Federal authorities have charged the Boston Marathon bombing suspect with using a weapon of mass destruction, which is punishable by death, but didn’t deem him an enemy combatant as some had urged.
Dzhokhar Tsarnaev is expected to be arraigned Monday in his room at Beth Israel Deaconess Medical Center, where authorities have said he is listed in serious condition.
“Today’s charges bring a successful end to a tragic week for the city of Boston and for our country,” said Attorney General Eric Holder. “We’ve once again shown that those who target innocent Americans and attempt to terrorize our cities will not escape from justice.”
The 19-year-old Cambridge man was captured Friday night following a five-day manhunt that ended when the teen was found hiding in a boat in Watertown, Mass.
His 26-year-old brother, Tamerlan, was killed in a shootout with police after the duo allegedly gunned down an MIT police officer and carjacked a driver Thursday night.
The bombings last Monday at the Boylston Street finish line left three dead and more than 200 wounded. Investigators have said the suspects made the bombs out of pressure cookers filled with nails, ball bearings and other projectiles.
Rep. Peter King (R-Seaford) joined fellow Republicans in calling on President Barack Obama to have the surviving Tsarnaev as an enemy combatant, meaning he would be tried in military tribunal instead of civilian court.
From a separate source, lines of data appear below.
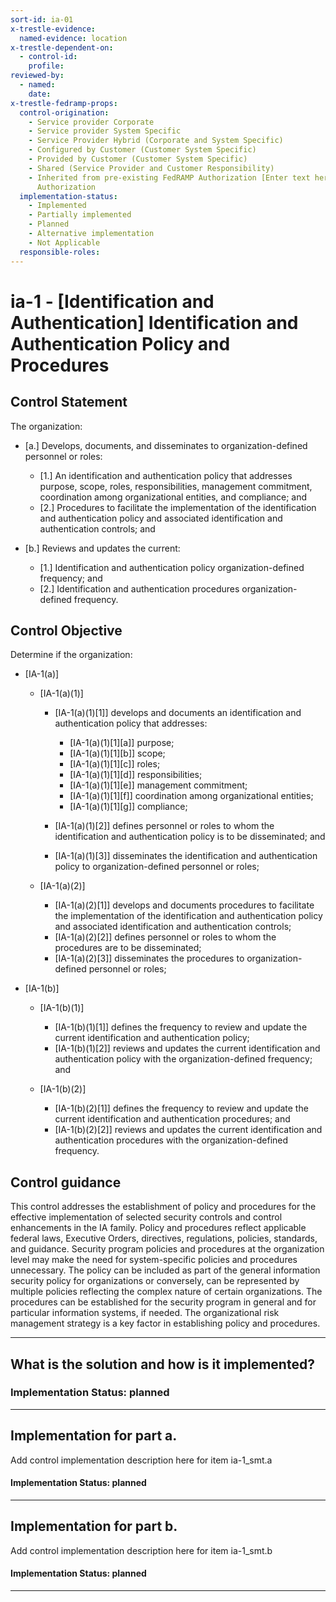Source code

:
 ```yaml
---
sort-id: ia-01
x-trestle-evidence:
  named-evidence: location
x-trestle-dependent-on:
  - control-id:
    profile:
reviewed-by:
  - named:
    date:
x-trestle-fedramp-props:
  control-origination:
    - Service provider Corporate
    - Service provider System Specific
    - Service Provider Hybrid (Corporate and System Specific)
    - Configured by Customer (Customer System Specific)
    - Provided by Customer (Customer System Specific)
    - Shared (Service Provider and Customer Responsibility)
    - Inherited from pre-existing FedRAMP Authorization [Enter text here], Date of
      Authorization
  implementation-status:
    - Implemented
    - Partially implemented
    - Planned
    - Alternative implementation
    - Not Applicable
  responsible-roles:
---
```


# ia-1 - \[Identification and Authentication\] Identification and Authentication Policy and Procedures

## Control Statement

The organization:

- \[a.\] Develops, documents, and disseminates to organization-defined personnel or roles:

  - \[1.\] An identification and authentication policy that addresses purpose, scope, roles, responsibilities, management commitment, coordination among organizational entities, and compliance; and
  - \[2.\] Procedures to facilitate the implementation of the identification and authentication policy and associated identification and authentication controls; and

- \[b.\] Reviews and updates the current:

  - \[1.\] Identification and authentication policy organization-defined frequency; and
  - \[2.\] Identification and authentication procedures organization-defined frequency.

## Control Objective

Determine if the organization:

- \[IA-1(a)\]

  - \[IA-1(a)(1)\]

    - \[IA-1(a)(1)[1]\] develops and documents an identification and authentication policy that addresses:

      - \[IA-1(a)(1)[1][a]\] purpose;
      - \[IA-1(a)(1)[1][b]\] scope;
      - \[IA-1(a)(1)[1][c]\] roles;
      - \[IA-1(a)(1)[1][d]\] responsibilities;
      - \[IA-1(a)(1)[1][e]\] management commitment;
      - \[IA-1(a)(1)[1][f]\] coordination among organizational entities;
      - \[IA-1(a)(1)[1][g]\] compliance;

    - \[IA-1(a)(1)[2]\] defines personnel or roles to whom the identification and authentication policy is to be disseminated; and
    - \[IA-1(a)(1)[3]\] disseminates the identification and authentication policy to organization-defined personnel or roles;

  - \[IA-1(a)(2)\]

    - \[IA-1(a)(2)[1]\] develops and documents procedures to facilitate the implementation of the identification and authentication policy and associated identification and authentication controls;
    - \[IA-1(a)(2)[2]\] defines personnel or roles to whom the procedures are to be disseminated;
    - \[IA-1(a)(2)[3]\] disseminates the procedures to organization-defined personnel or roles;

- \[IA-1(b)\]

  - \[IA-1(b)(1)\]

    - \[IA-1(b)(1)[1]\] defines the frequency to review and update the current identification and authentication policy;
    - \[IA-1(b)(1)[2]\] reviews and updates the current identification and authentication policy with the organization-defined frequency; and

  - \[IA-1(b)(2)\]

    - \[IA-1(b)(2)[1]\] defines the frequency to review and update the current identification and authentication procedures; and
    - \[IA-1(b)(2)[2]\] reviews and updates the current identification and authentication procedures with the organization-defined frequency.

## Control guidance

This control addresses the establishment of policy and procedures for the effective implementation of selected security controls and control enhancements in the IA family. Policy and procedures reflect applicable federal laws, Executive Orders, directives, regulations, policies, standards, and guidance. Security program policies and procedures at the organization level may make the need for system-specific policies and procedures unnecessary. The policy can be included as part of the general information security policy for organizations or conversely, can be represented by multiple policies reflecting the complex nature of certain organizations. The procedures can be established for the security program in general and for particular information systems, if needed. The organizational risk management strategy is a key factor in establishing policy and procedures.

______________________________________________________________________

## What is the solution and how is it implemented?

### Implementation Status: planned

______________________________________________________________________

## Implementation for part a.

Add control implementation description here for item ia-1_smt.a

#### Implementation Status: planned

______________________________________________________________________

## Implementation for part b.

Add control implementation description here for item ia-1_smt.b

#### Implementation Status: planned

______________________________________________________________________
“The accused perpetrators of these acts were not common criminals attempting to profit from a criminal enterprise, but terrorists trying to injure, maim, and kill innocent Americans,” King said in a joint statement. “The suspect, based upon his actions, clearly is a good candidate for enemy combatant status.”
Tsarnaev, a native of the Chechnya region in southern Russia, was granted U.S. citizenship in September. Massachusetts has outlawed the death penalty, but it is still allowed under federal law. He could also be sentenced to life in prison without parole.
Carmen Ortiz, U.S. Attorney for the District of Massachusetts, said she could not disclose what the teen may have said to investigators except to say that they always “seek to elicit all the actionable intelligence and information we can from terrorist suspects.”
Rich Sturges, a 41-year-old Boston school teacher originally from Malverne, was about five blocks from the scene during his second running of the nation’s oldest marathon when the bombs went off second apart.
“It was very stunning,” he told the Press. “It’s not going to be back to normal for a while.”